Fletcher's Land lockout - Two clubs banned from using the community centre unless they pay full rental fee
Members of two clubs in the west Kingston community of Fletcher's Land are livid over a decision to bar them from meeting inside the Fletcher's Land Community Centre unless they pay the full fee charged for the use of the facility.
Representatives of the Fletcher's Land Youth Motivators Club and the Fletcher's Land Senior Citizens' Club, which have been active in the community for years, have reportedly been prevented from keeping weekly general meetings inside the community centre due to maintenance costs.
"The Fletcher's Land Management Benevolent Society banned us since June last year. They are claiming that it is because of light bills and maintenance fees, and that there is rivalry between the two youth clubs," charged Kimani Martin, president of the Fletcher's Land Youth Motivators Club.
"They are saying that there is only need for one youth club at the centre and that our club is a duplication of the Police Youth Club. But there is no overlap between the two youth clubs. They have separate mandates and both are needed in the area for the youths," argued Martin.
He said the Fletcher's Land Management Benevolent Society is an umbrella group formed five years ago, which holds oversight responsibility for all the clubs in the community and for the maintenance of the community centre.
According to Martin, the benevolent society is asking the Youth Motivators and the Senior Citizens' clubs to pay a $7,000 fee whenever they want to use the community centre to host a meeting.
That is the fee charged generally for the use of the facility, and Martin argued that it is unreasonable as his members cannot find that money each week to hold general meetings.
But chairman of the benevolent society, David Allen, said it has no option but to impose the fee on the two clubs as the money is needed to maintain the facility.
"When we rent the centre we get money for that, and that is what sustains the place. We don't have anybody that really funds us now," Allen told The Sunday Gleaner.
He said the Citizen Security and Justice Programme (CSJP) once provided the benevolent society with $25,000 monthly for administrative support, but that funding ended in June 2017.
"So they (club leaders) were told that if they are going to pursue their group as an organisation that they own and operate, they must tell us how they are going to afford the cost of operating here," added Allen.
According to Allen, while the standard fee is $7,000 to use the facility, he has invited the leaders of the two affected clubs to negotiate a long-term cost for using the centre, but they have not taken up the offer.
"We have had several meetings, but their position is simply that they want us to absorb the cost of them operating, and it's the same situation for the senior citizens ... it is not something that we can accommodate," declared Allen.
That position has been rejected by coordinator of the Senior Citizens' Association, Alton Banbury, who said his elder members, many of whom live near the centre, have to walk a long distance to a church for meetings.
"The senior citizens' club keeps meetings in the evenings so we are not there until in the night, so we can't be running any costs.
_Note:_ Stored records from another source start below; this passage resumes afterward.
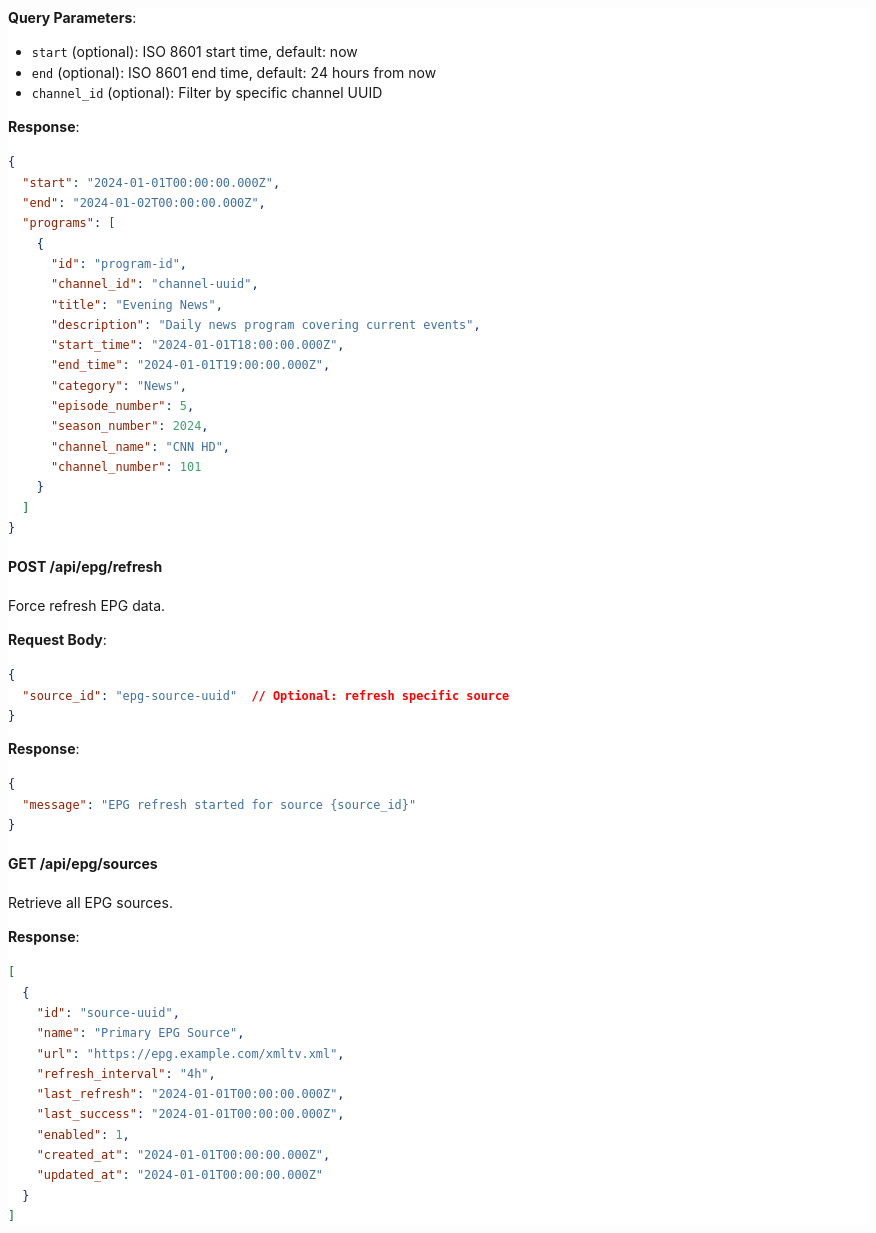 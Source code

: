 **Query Parameters**:
- `start` (optional): ISO 8601 start time, default: now
- `end` (optional): ISO 8601 end time, default: 24 hours from now
- `channel_id` (optional): Filter by specific channel UUID

**Response**:
```json
{
  "start": "2024-01-01T00:00:00.000Z",
  "end": "2024-01-02T00:00:00.000Z",
  "programs": [
    {
      "id": "program-id",
      "channel_id": "channel-uuid",
      "title": "Evening News",
      "description": "Daily news program covering current events",
      "start_time": "2024-01-01T18:00:00.000Z",
      "end_time": "2024-01-01T19:00:00.000Z",
      "category": "News",
      "episode_number": 5,
      "season_number": 2024,
      "channel_name": "CNN HD",
      "channel_number": 101
    }
  ]
}
```

#### POST /api/epg/refresh
Force refresh EPG data.

**Request Body**:
```json
{
  "source_id": "epg-source-uuid"  // Optional: refresh specific source
}
```

**Response**:
```json
{
  "message": "EPG refresh started for source {source_id}"
}
```

#### GET /api/epg/sources
Retrieve all EPG sources.

**Response**:
```json
[
  {
    "id": "source-uuid",
    "name": "Primary EPG Source",
    "url": "https://epg.example.com/xmltv.xml",
    "refresh_interval": "4h",
    "last_refresh": "2024-01-01T00:00:00.000Z",
    "last_success": "2024-01-01T00:00:00.000Z",
    "enabled": 1,
    "created_at": "2024-01-01T00:00:00.000Z",
    "updated_at": "2024-01-01T00:00:00.000Z"
  }
]
```
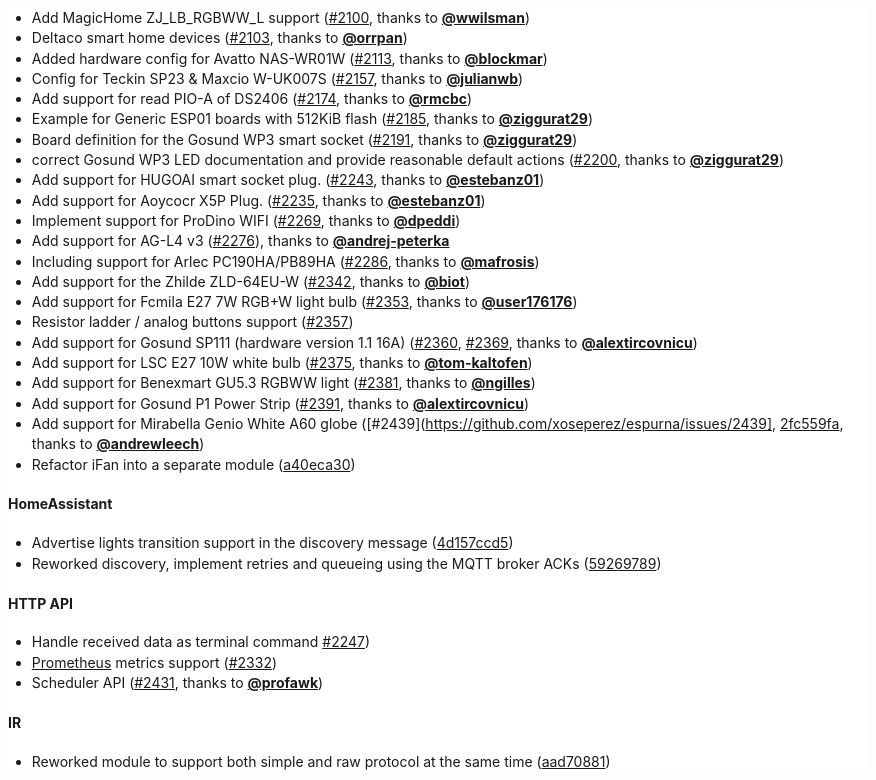 - Add MagicHome ZJ\_LB\_RGBWW\_L support ([#2100](https://github.com/xoseperez/espurna/issues/2100), thanks to **[@wwilsman](https://github.com/wwilsman)**)
- Deltaco smart home devices ([#2103](https://github.com/xoseperez/espurna/issues/2103), thanks to **[@orrpan](https://github.com/orrpan)**)
- Added hardware config for Avatto NAS-WR01W ([#2113](https://github.com/xoseperez/espurna/issues/2113), thanks to **[@blockmar](https://github.com/blockmar)**)
- Config for Teckin SP23 & Maxcio W-UK007S ([#2157](https://github.com/xoseperez/espurna/issues/2157), thanks to **[@julianwb](https://github.com/julianwb)**)
- Add support for read PIO-A of DS2406 ([#2174](https://github.com/xoseperez/espurna/issues/2174), thanks to **[@rmcbc](https://github.com/rmcbc)**)
- Example for Generic ESP01 boards with 512KiB flash ([#2185](https://github.com/xoseperez/espurna/issues/2185), thanks to **[@ziggurat29](https://github.com/ziggurat29)**)
- Board definition for the Gosund WP3 smart socket ([#2191](https://github.com/xoseperez/espurna/issues/2191), thanks to **[@ziggurat29](https://github.com/ziggurat29)**)
- correct Gosund WP3 LED documentation and provide reasonable default actions ([#2200](https://github.com/xoseperez/espurna/issues/2200), thanks to **[@ziggurat29](https://github.com/ziggurat29)**)
- Add support for HUGOAI smart socket plug. ([#2243](https://github.com/xoseperez/espurna/issues/2243), thanks to **[@estebanz01](https://github.com/estebanz01)**)
- Add support for Aoycocr X5P Plug. ([#2235](https://github.com/xoseperez/espurna/issues/2235), thanks to **[@estebanz01](https://github.com/estebanz01)**)
- Implement support for ProDino WIFI ([#2269](https://github.com/xoseperez/espurna/issues/2269), thanks to **[@dpeddi](https://github.com/dpeddi)**)
- Add support for AG-L4 v3 ([#2276](https://github.com/xoseperez/espurna/issues/2276)), thanks to **[@andrej-peterka](https://github.com/andrej-peterka)**
- Including support for Arlec PC190HA/PB89HA ([#2286](https://github.com/xoseperez/espurna/issues/2286), thanks to **[@mafrosis](https://github.com/mafrosis)**)
- Add support for the Zhilde ZLD-64EU-W ([#2342](https://github.com/xoseperez/espurna/issues/2342), thanks to **[@biot](https://github.com/biot)**)
- Add support for Fcmila E27 7W RGB+W light bulb ([#2353](https://github.com/xoseperez/espurna/issues/2353), thanks to **[@user176176](https://github.com/user176176)**)
- Resistor ladder / analog buttons support ([#2357](https://github.com/xoseperez/espurna/issues/2357))
- Add support for Gosund SP111 (hardware version 1.1 16A) ([#2360](https://github.com/xoseperez/espurna/issues/2360), [#2369](https://github.com/xoseperez/espurna/issues/2369), thanks to **[@alextircovnicu](https://github.com/alextircovnicu)**)
- Add support for LSC E27 10W white bulb ([#2375](https://github.com/xoseperez/espurna/issues/2375), thanks to **[@tom-kaltofen](https://github.com/tom-kaltofen)**)
- Add support for Benexmart GU5.3 RGBWW light ([#2381](https://github.com/xoseperez/espurna/issues/2381), thanks to **[@ngilles](https://github.com/ngilles)**)
- Add support for Gosund P1 Power Strip ([#2391](https://github.com/xoseperez/espurna/issues/2391), thanks to **[@alextircovnicu](https://github.com/alextircovnicu)**)
- Add support for Mirabella Genio White A60 globe ([#2439](https://github.com/xoseperez/espurna/issues/2439], [2fc559fa](https://github.com/xoseperez/espurna/commit/2fc559fa5596c6ae3f3cc906177e287c38c6333e), thanks to **[@andrewleech](https://github.com/andrewleech)**)
- Refactor iFan into a separate module ([a40eca30](https://github.com/xoseperez/espurna/commit/a40eca30ad79315afdb67afa0b0743d4c0087e93))
#### HomeAssistant
- Advertise lights transition support in the discovery message ([4d157ccd5](https://github.com/xoseperez/espurna/commit/4d157ccd5bd5ffefa8b0bca79c4b2196c8a3e5dc))
- Reworked discovery, implement retries and queueing using the MQTT broker ACKs ([59269789](https://github.com/xoseperez/espurna/commit/59269789dc80308e9afc1e4b3051d9d33e13bf8f))
#### HTTP API
- Handle received data as terminal command [#2247](https://github.com/xoseperez/espurna/issues/2247))
- [Prometheus](https://prometheus.io/) metrics support ([#2332](https://github.com/xoseperez/espurna/issues/2332))
- Scheduler API ([#2431](https://github.com/xoseperez/espurna/issues/2431), thanks to **[@profawk](https://github.com/profawk)**)
#### IR
- Reworked module to support both simple and raw protocol at the same time ([aad70881](https://github.com/xoseperez/espurna/commit/aad70881b2e006d6c9b8d2a1544d633a511d7974))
The chairman does not pay any light bills for the place," argued Banbury.
He claimed that a number of government entities contribute to the cost of the utilities of the centre.
"It is just that the chairman of the benevolent society does not like us, and that is why he is doing those things," said Banbury, as he alleged that their Member of Parliament Desmond McKenzie has sided with the benevolent society, and called for the intervention of Prime Minister Andrew Holness.